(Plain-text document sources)
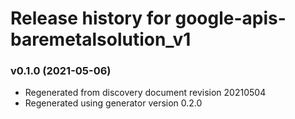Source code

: # Release history for google-apis-baremetalsolution_v1

### v0.1.0 (2021-05-06)

* Regenerated from discovery document revision 20210504
* Regenerated using generator version 0.2.0

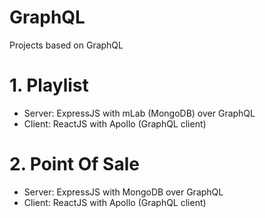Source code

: # GraphQL
Projects based on GraphQL

# 1. Playlist
- Server: ExpressJS with mLab (MongoDB) over GraphQL
- Client: ReactJS with Apollo (GraphQL client)

# 2. Point Of Sale
- Server: ExpressJS with MongoDB over GraphQL
- Client: ReactJS with Apollo (GraphQL client)
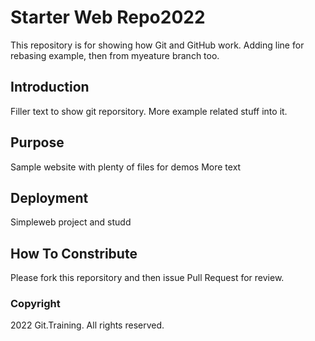 # Starter Web Repo2022

This repository is for showing how Git and GitHub work. Adding line for rebasing example, then from myeature branch too.
## Introduction
Filler text to show git reporsitory. More example related stuff into it.

## Purpose

Sample website with plenty of files for demos
More text


## Deployment 

Simpleweb project and studd 

## How To Constribute

Please fork this reporsitory and then issue Pull Request for review.

### Copyright

2022 Git.Training. All rights reserved.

**Exercise instructions:**
Search term "with": return each line of the data that contains it.

**Solved exercise:**
- Server: ExpressJS with mLab (MongoDB) over GraphQL
- Client: ReactJS with Apollo (GraphQL client)
- Server: ExpressJS with MongoDB over GraphQL
- Client: ReactJS with Apollo (GraphQL client)
Sample website with plenty of files for demos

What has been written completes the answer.